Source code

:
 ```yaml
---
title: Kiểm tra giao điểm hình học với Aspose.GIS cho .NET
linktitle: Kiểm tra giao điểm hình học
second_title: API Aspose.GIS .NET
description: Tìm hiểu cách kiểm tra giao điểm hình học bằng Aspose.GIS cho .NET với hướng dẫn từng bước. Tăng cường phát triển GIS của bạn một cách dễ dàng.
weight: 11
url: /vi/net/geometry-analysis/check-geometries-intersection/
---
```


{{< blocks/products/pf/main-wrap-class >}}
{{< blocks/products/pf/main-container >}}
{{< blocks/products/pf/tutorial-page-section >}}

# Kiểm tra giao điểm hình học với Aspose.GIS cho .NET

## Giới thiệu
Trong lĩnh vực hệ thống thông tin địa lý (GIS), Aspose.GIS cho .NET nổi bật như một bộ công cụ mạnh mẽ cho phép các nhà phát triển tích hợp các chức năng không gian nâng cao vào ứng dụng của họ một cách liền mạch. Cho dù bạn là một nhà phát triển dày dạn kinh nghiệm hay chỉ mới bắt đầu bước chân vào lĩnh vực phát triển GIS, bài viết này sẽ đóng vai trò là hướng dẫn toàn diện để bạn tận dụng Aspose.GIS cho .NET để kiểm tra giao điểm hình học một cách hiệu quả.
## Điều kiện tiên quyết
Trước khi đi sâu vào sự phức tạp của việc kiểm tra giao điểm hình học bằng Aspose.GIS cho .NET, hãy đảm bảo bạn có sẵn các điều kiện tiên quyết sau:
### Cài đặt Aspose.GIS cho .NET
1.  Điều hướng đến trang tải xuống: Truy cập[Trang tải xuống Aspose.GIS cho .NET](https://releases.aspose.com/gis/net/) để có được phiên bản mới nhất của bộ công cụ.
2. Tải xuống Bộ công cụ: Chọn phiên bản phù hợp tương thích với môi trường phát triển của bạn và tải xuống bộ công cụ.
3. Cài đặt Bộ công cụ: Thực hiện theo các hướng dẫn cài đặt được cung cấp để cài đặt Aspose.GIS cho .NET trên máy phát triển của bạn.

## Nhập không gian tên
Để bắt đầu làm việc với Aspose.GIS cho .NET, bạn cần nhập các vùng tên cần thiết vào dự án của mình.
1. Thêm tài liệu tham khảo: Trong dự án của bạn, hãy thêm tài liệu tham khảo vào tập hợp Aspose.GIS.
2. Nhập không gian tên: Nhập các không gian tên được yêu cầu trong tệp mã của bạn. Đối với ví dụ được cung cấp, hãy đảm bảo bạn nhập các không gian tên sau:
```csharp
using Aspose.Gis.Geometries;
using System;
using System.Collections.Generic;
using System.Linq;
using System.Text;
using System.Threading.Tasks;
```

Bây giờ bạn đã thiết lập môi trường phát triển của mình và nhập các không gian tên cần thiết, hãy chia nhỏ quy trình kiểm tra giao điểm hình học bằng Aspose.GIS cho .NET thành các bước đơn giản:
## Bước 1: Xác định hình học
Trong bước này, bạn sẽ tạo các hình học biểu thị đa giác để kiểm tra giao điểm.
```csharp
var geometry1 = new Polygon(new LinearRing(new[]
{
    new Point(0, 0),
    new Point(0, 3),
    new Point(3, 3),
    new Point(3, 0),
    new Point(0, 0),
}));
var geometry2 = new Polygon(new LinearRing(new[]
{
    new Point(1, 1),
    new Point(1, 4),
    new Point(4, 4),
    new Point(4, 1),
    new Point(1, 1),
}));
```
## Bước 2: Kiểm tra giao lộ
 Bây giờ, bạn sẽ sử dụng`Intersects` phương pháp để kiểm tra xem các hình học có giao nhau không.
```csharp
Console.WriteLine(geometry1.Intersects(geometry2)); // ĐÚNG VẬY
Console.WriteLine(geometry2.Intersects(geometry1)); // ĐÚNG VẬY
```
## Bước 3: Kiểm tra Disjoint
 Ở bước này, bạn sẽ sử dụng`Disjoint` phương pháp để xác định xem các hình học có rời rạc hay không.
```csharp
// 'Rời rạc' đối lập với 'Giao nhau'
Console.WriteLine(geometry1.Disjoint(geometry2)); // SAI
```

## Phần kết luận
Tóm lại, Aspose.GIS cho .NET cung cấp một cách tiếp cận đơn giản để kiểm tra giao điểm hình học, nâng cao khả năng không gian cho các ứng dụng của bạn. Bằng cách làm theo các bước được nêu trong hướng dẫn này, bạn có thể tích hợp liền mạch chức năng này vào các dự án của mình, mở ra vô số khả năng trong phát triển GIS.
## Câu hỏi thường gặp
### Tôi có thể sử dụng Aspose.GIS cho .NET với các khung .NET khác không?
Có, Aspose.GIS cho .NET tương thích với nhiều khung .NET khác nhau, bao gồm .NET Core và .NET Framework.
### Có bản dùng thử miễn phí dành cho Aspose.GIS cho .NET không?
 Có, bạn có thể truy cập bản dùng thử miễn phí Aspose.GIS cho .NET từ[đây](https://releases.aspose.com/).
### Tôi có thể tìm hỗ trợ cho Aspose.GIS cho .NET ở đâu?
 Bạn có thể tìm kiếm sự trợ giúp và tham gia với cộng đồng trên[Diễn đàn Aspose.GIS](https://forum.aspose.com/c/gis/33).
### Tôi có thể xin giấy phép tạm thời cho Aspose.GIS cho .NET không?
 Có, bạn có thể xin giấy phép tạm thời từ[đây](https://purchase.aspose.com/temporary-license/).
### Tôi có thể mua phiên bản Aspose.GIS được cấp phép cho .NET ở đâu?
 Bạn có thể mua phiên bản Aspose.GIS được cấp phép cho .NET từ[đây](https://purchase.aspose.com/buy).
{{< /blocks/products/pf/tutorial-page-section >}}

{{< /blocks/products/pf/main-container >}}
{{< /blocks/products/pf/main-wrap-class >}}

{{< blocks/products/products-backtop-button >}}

· · · · · · ·

Out of the data above, return each line where the word "tutorial" can be found.

## Solution below
{{< blocks/products/pf/tutorial-page-section >}}
{{< /blocks/products/pf/tutorial-page-section >}}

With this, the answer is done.